Alguns fundamentos teóricos para uma clínica da singularidade.- Sonia Alberti

 

Argumento: Iniciarei com uma rápida retomada da distinção lógica feita por Hegel entre universal, particular e singular diante das fórmulas da sexuação de Lacan, para então avançar articulando o particular, o singular e o não-todo com o sintoma. O objetivo é tentar estabelecer as diferenças entre ambas as conceituações e tentar compreender que contribuições a segunda acrescenta para a clínica atual.

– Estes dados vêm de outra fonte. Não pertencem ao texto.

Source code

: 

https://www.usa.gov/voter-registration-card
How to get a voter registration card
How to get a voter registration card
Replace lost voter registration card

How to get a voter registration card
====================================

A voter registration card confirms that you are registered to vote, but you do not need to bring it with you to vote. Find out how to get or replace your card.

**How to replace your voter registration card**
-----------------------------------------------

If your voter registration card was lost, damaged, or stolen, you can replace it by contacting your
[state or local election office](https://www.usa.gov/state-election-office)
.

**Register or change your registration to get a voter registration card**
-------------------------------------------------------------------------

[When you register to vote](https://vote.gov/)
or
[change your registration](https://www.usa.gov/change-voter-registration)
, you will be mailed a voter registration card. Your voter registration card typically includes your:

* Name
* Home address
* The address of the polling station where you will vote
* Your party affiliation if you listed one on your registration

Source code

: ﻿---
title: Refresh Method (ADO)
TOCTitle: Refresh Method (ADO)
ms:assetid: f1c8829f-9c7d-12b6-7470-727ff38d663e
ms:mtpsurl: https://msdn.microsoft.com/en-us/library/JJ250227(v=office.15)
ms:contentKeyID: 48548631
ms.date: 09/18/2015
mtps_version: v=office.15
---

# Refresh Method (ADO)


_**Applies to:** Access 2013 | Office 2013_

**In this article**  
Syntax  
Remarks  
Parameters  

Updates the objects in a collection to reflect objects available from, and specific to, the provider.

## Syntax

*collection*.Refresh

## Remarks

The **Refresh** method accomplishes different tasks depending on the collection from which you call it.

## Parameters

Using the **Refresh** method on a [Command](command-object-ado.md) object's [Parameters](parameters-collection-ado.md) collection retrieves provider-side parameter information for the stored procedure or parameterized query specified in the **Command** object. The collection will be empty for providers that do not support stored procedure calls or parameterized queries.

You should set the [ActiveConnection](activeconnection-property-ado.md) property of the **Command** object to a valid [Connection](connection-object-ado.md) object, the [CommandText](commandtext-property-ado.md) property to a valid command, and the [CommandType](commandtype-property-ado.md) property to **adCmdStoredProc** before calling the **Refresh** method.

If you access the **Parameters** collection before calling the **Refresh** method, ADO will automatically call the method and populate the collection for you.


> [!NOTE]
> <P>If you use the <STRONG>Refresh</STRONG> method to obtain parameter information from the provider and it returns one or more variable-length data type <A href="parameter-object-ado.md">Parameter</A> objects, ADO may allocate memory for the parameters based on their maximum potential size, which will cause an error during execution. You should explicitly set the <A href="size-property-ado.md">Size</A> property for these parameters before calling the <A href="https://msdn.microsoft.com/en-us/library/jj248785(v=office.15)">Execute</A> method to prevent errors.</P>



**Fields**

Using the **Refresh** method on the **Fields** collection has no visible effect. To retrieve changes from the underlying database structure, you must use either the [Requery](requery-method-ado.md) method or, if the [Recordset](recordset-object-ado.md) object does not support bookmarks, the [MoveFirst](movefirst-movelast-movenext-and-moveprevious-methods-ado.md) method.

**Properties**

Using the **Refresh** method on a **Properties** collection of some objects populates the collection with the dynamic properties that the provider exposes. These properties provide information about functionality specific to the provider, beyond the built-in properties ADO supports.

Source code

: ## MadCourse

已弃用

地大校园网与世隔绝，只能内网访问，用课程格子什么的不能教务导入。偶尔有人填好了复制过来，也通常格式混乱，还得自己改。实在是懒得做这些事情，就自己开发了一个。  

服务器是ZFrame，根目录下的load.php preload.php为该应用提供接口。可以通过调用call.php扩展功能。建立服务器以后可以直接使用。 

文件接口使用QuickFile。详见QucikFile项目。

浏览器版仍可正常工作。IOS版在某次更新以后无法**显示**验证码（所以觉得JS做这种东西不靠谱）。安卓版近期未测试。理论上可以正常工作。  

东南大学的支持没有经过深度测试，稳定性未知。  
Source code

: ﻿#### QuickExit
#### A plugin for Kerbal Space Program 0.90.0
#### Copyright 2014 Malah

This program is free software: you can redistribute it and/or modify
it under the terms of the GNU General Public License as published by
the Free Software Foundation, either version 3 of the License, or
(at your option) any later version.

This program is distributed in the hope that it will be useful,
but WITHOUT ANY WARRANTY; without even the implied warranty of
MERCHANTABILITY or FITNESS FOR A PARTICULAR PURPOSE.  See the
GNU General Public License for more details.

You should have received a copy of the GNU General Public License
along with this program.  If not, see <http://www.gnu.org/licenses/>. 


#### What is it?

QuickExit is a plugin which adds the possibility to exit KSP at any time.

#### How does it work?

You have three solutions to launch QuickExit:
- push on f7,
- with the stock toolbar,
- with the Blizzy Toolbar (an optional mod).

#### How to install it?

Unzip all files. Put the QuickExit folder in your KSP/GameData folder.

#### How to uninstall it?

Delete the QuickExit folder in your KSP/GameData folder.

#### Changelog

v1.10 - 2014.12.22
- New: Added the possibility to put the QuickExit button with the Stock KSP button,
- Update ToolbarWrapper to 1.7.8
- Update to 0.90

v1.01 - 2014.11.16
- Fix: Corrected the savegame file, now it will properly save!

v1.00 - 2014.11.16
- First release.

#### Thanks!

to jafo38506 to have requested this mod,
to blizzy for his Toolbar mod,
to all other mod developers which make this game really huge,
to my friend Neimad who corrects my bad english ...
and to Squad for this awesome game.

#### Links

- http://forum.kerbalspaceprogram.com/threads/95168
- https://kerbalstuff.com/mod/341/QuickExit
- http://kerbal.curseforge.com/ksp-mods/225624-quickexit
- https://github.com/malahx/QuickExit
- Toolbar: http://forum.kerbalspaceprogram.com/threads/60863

Pergunto: com a segunda perde-se a universal de Hegel? que seria o “para todo x” de Lacan? Se o não-todo é contemporâneo às fórmulas, seria ele o particular que ressurge depois nos nós de nova forma, mas ainda aí como não-todo R, S, I em decorrência do fato de que um fura o outro? Como articulá-lo com o sintoma? Questões de fundamentos pois, com os nós já estamos tentando nos utilizar de novos parâmetros. Estaríamos, com isso, tentando responder à proposta de Lacan, quando, na Ouverture de la Section Clinique estabelece que a clínica psicanalítica consiste em reinterrogar Freud sobre tudo o que disse?

 

FLASH 4

 

Esse quarto FLASH que compartilhamos faz parte do eixo “Segregação e laço social” e recolhe 3 propostas de trabalho. A primeira proposta é de Sheila Abramovitch, do EPFCL-Brasil, FCL Rio de Janeiro, a segunda proposta é de Katarina Aragão, do EPFCL-Brasil, FCL Aracajú, e a terceira proposta é de Gabriela Zorzutti, AME do Fórum do Campo Lacaniano do Colorado.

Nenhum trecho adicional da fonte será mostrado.